Afin de renforcer la coopération internationale dans la lutte contre le trafic illicite de bois et de promouvoir des échanges commerciaux conformes aux normes de légalité, les États-Unis et le ministère des Eaux et Forêts, de l’Environnement, du Climat et du Conflit Homme-Faune organisent, du 18 au 22 mai 2026 à Libreville, un atelier multilatéral de renforcement des capacités réunissant plusieurs pays producteurs, transformateurs et consommateurs de bois.

Photo de famille à l’occasion de la première journée de l’atelier contre le trafic illicite de bois, le 18 mai 2026 à Libreville. © D.R.

 

À l’initiative de la Division de l’environnement et des ressources naturelles département de la Justice des États-Unis, une rencontre s’est ouverte ce 18 mai 2026 à Libreville, réunissant plusieurs acteurs internationaux et nationaux engagés dans la lutte contre le commerce illégal du bois. Cette rencontre associe notamment le ministère des Eaux et Forêts, de l’Environnement, du Climat et du Conflit Homme-Faune du Gabon, le ministère de l’Agriculture et de l’Environnement de la République socialiste du Vietnam, ainsi que le ministère camerounais des Forêts et de la Faune. 

Présenté comme une première dans ce domaine, l’atelier réunit autour d’une même table les principaux acteurs de la chaîne d’approvisionnement du bois, depuis l’exploitation forestière jusqu’à la transformation et la distribution, en passant par les services douaniers chargés du contrôle des flux commerciaux entre les pays participants. Le secteur privé y est également représenté.
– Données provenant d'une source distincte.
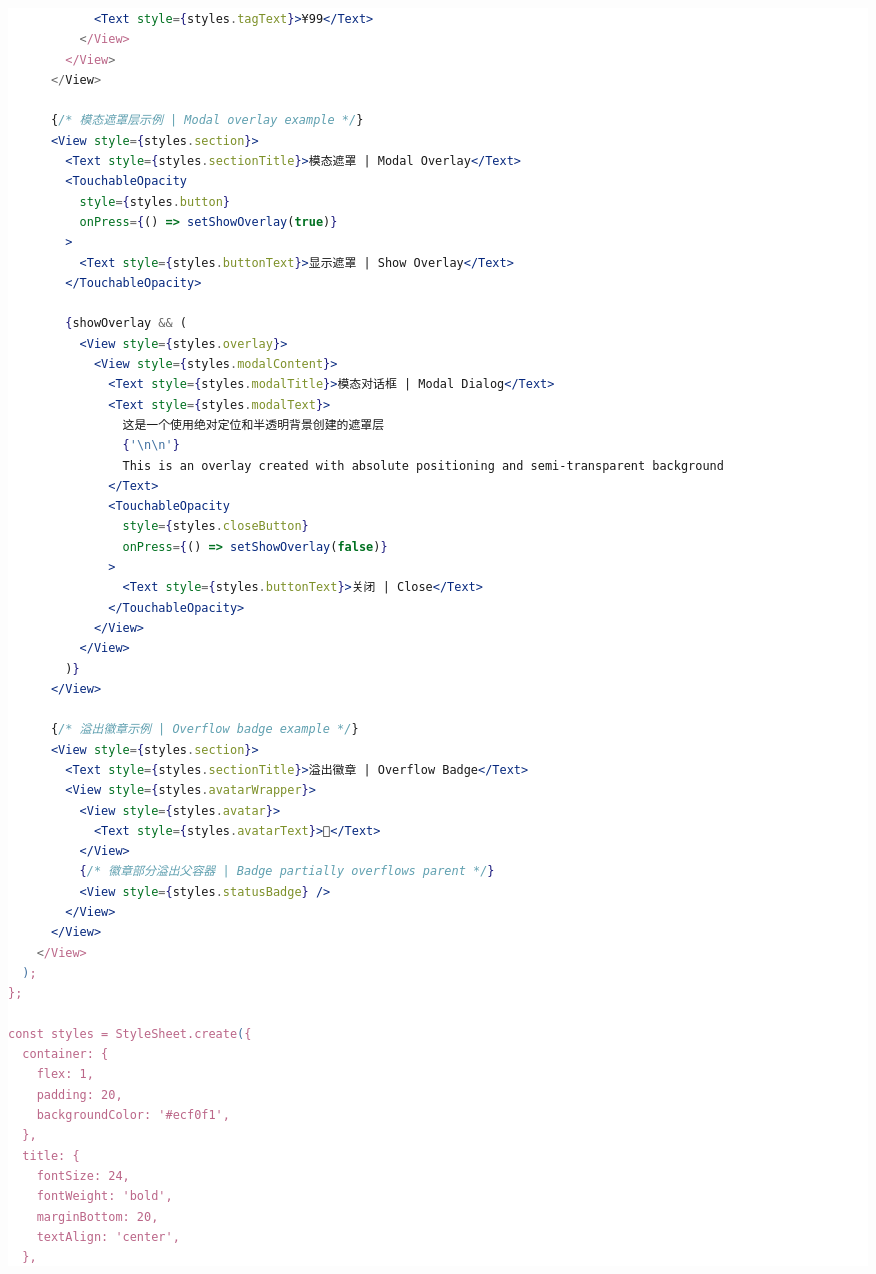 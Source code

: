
   ```jsx
              <Text style={styles.tagText}>¥99</Text>
            </View>
          </View>
        </View>

        {/* 模态遮罩层示例 | Modal overlay example */}
        <View style={styles.section}>
          <Text style={styles.sectionTitle}>模态遮罩 | Modal Overlay</Text>
          <TouchableOpacity
            style={styles.button}
            onPress={() => setShowOverlay(true)}
          >
            <Text style={styles.buttonText}>显示遮罩 | Show Overlay</Text>
          </TouchableOpacity>

          {showOverlay && (
            <View style={styles.overlay}>
              <View style={styles.modalContent}>
                <Text style={styles.modalTitle}>模态对话框 | Modal Dialog</Text>
                <Text style={styles.modalText}>
                  这是一个使用绝对定位和半透明背景创建的遮罩层
                  {'\n\n'}
                  This is an overlay created with absolute positioning and semi-transparent background
                </Text>
                <TouchableOpacity
                  style={styles.closeButton}
                  onPress={() => setShowOverlay(false)}
                >
                  <Text style={styles.buttonText}>关闭 | Close</Text>
                </TouchableOpacity>
              </View>
            </View>
          )}
        </View>

        {/* 溢出徽章示例 | Overflow badge example */}
        <View style={styles.section}>
          <Text style={styles.sectionTitle}>溢出徽章 | Overflow Badge</Text>
          <View style={styles.avatarWrapper}>
            <View style={styles.avatar}>
              <Text style={styles.avatarText}>👤</Text>
            </View>
            {/* 徽章部分溢出父容器 | Badge partially overflows parent */}
            <View style={styles.statusBadge} />
          </View>
        </View>
      </View>
    );
  };

  const styles = StyleSheet.create({
    container: {
      flex: 1,
      padding: 20,
      backgroundColor: '#ecf0f1',
    },
    title: {
      fontSize: 24,
      fontWeight: 'bold',
      marginBottom: 20,
      textAlign: 'center',
    },
  ```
D’ailleurs, l’initiative s’inscrit dans le prolongement de la coopération engagée depuis 2016 entre les États-Unis et le Gabon dans la lutte contre l’exploitation forestière illégale. Pour les autorités américaines, il s’agit notamment d’empêcher l’introduction sur le marché américain de produits ligneux issus de circuits illicites, en violation du Lacey Act, principal dispositif juridique américain de lutte contre le commerce illégal des ressources naturelles.
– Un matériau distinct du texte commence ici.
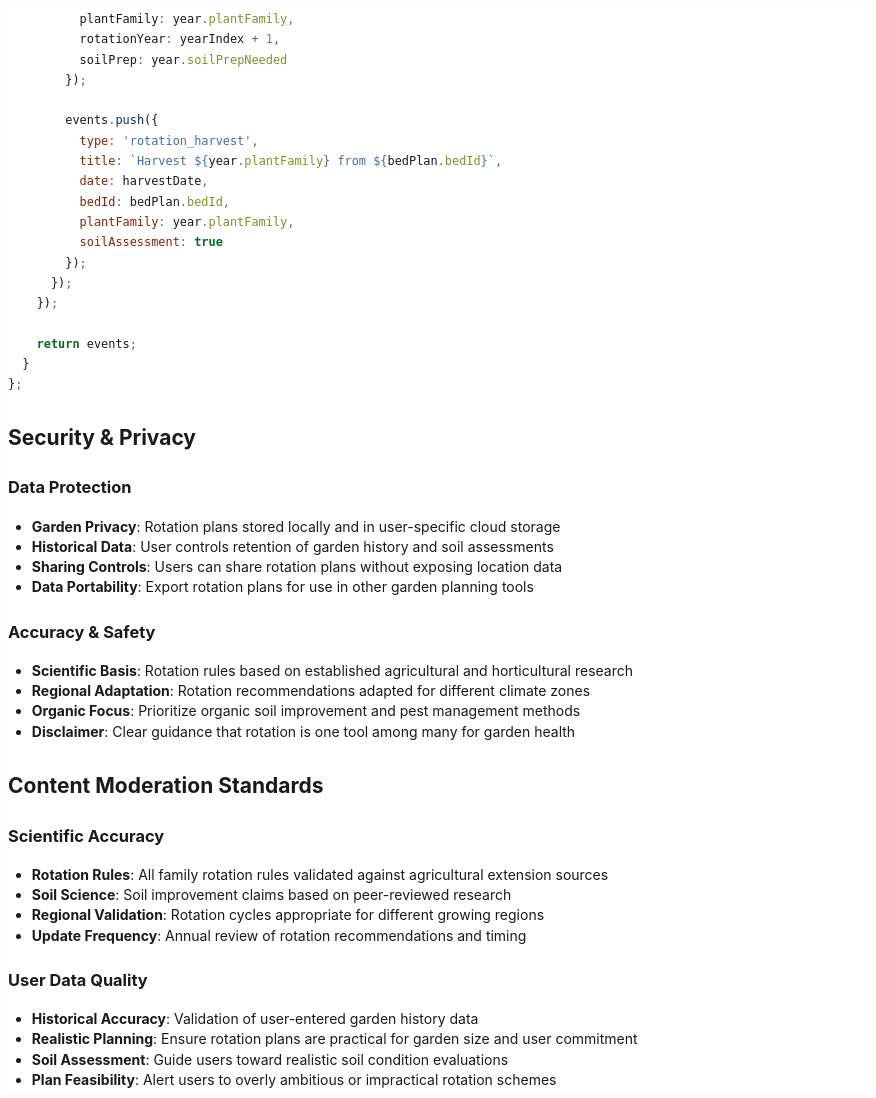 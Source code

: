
 ```javascript
          plantFamily: year.plantFamily,
          rotationYear: yearIndex + 1,
          soilPrep: year.soilPrepNeeded
        });
        
        events.push({
          type: 'rotation_harvest',
          title: `Harvest ${year.plantFamily} from ${bedPlan.bedId}`,
          date: harvestDate,
          bedId: bedPlan.bedId,
          plantFamily: year.plantFamily,
          soilAssessment: true
        });
      });
    });
    
    return events;
  }
};
```

## Security & Privacy

### **Data Protection**
- **Garden Privacy**: Rotation plans stored locally and in user-specific cloud storage
- **Historical Data**: User controls retention of garden history and soil assessments
- **Sharing Controls**: Users can share rotation plans without exposing location data
- **Data Portability**: Export rotation plans for use in other garden planning tools

### **Accuracy & Safety**
- **Scientific Basis**: Rotation rules based on established agricultural and horticultural research
- **Regional Adaptation**: Rotation recommendations adapted for different climate zones
- **Organic Focus**: Prioritize organic soil improvement and pest management methods
- **Disclaimer**: Clear guidance that rotation is one tool among many for garden health

## Content Moderation Standards

### **Scientific Accuracy**
- **Rotation Rules**: All family rotation rules validated against agricultural extension sources
- **Soil Science**: Soil improvement claims based on peer-reviewed research
- **Regional Validation**: Rotation cycles appropriate for different growing regions
- **Update Frequency**: Annual review of rotation recommendations and timing

### **User Data Quality**
- **Historical Accuracy**: Validation of user-entered garden history data
- **Realistic Planning**: Ensure rotation plans are practical for garden size and user commitment
- **Soil Assessment**: Guide users toward realistic soil condition evaluations
- **Plan Feasibility**: Alert users to overly ambitious or impractical rotation schemes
Renforcer la traçabilité et la coopération judiciaire 

Durant cinq jours, les participants bénéficieront de formations portant sur les mécanismes de traçabilité et de garantie de légalité du bois, les procédures douanières applicables aux chaînes d’approvisionnement mondiales, les techniques d’enquête et de poursuites judiciaires, ainsi que les stratégies de coopération entre États et acteurs industriels.

Le programme prévoit également des tables rondes, des exercices pratiques et des séances de réseautage destinés à renforcer les échanges entre magistrats, responsables de l’application de la loi, agents des douanes et représentants du secteur forestier. Des visites de terrain sont également annoncées dans plusieurs sites stratégiques de la filière bois au Gabon, notamment des concessions forestières, des unités de transformation et des installations portuaires. 
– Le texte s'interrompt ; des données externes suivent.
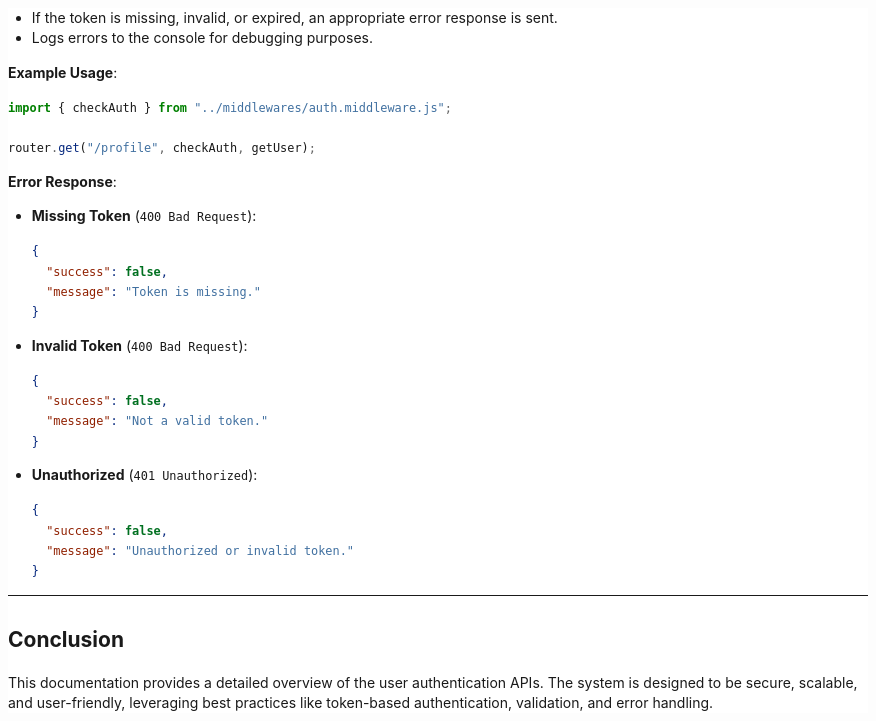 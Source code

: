 - If the token is missing, invalid, or expired, an appropriate error response is sent.
- Logs errors to the console for debugging purposes.

**Example Usage**:

```javascript
import { checkAuth } from "../middlewares/auth.middleware.js";

router.get("/profile", checkAuth, getUser);
```

**Error Response**:

- **Missing Token** (`400 Bad Request`):

  ```json
  {
    "success": false,
    "message": "Token is missing."
  }
  ```

- **Invalid Token** (`400 Bad Request`):

  ```json
  {
    "success": false,
    "message": "Not a valid token."
  }
  ```

- **Unauthorized** (`401 Unauthorized`):
  ```json
  {
    "success": false,
    "message": "Unauthorized or invalid token."
  }
  ```

---

## Conclusion

This documentation provides a detailed overview of the user authentication APIs. The system is designed to be secure, scalable, and user-friendly, leveraging best practices like token-based authentication, validation, and error handling.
Du côté américain, plusieurs administrations prennent part aux travaux, parmi lesquelles l’Agence des douanes et de la protection des frontières, le Service des forêts, le Service de la pêche et de la faune sauvage, la Division des enquêtes de la Sécurité intérieure, le Bureau du Représentant américain au commerce et le Département d’État. «Les États-Unis ont un intérêt commercial de premier ordre à endiguer la présence de bois d’origine illégale dans les chaines d’approvisionnement mondiales et à prévenir l’introduction sur le marché américain de produits ligneux issus de circuits illicites, en violation du Lacey Act», a déclaré un responsable du département de la Justice, rappelant que cette approche multilatérale renforce la capacité collective à intercepter les flux commerciaux de bois illégal, tout en favorisant le développement d’échanges normaux.  

Considérée comme la troisième activité criminelle transnationale organisée la plus lucrative au monde après la contrefaçon et le trafic de stupéfiants, l’exploitation forestière illégale engendre chaque année des pertes financières colossales pour les producteurs légaux et les États forestiers. 

Ainsi, dans un contexte marqué par l’intensification des échanges commerciaux de produits ligneux entre le Gabon, le Viet Nam et le marché américain, les États-Unis entendent consolider leur coopération économique et sécuritaire avec leurs partenaires africains et asiatiques par le canal de cet atelier.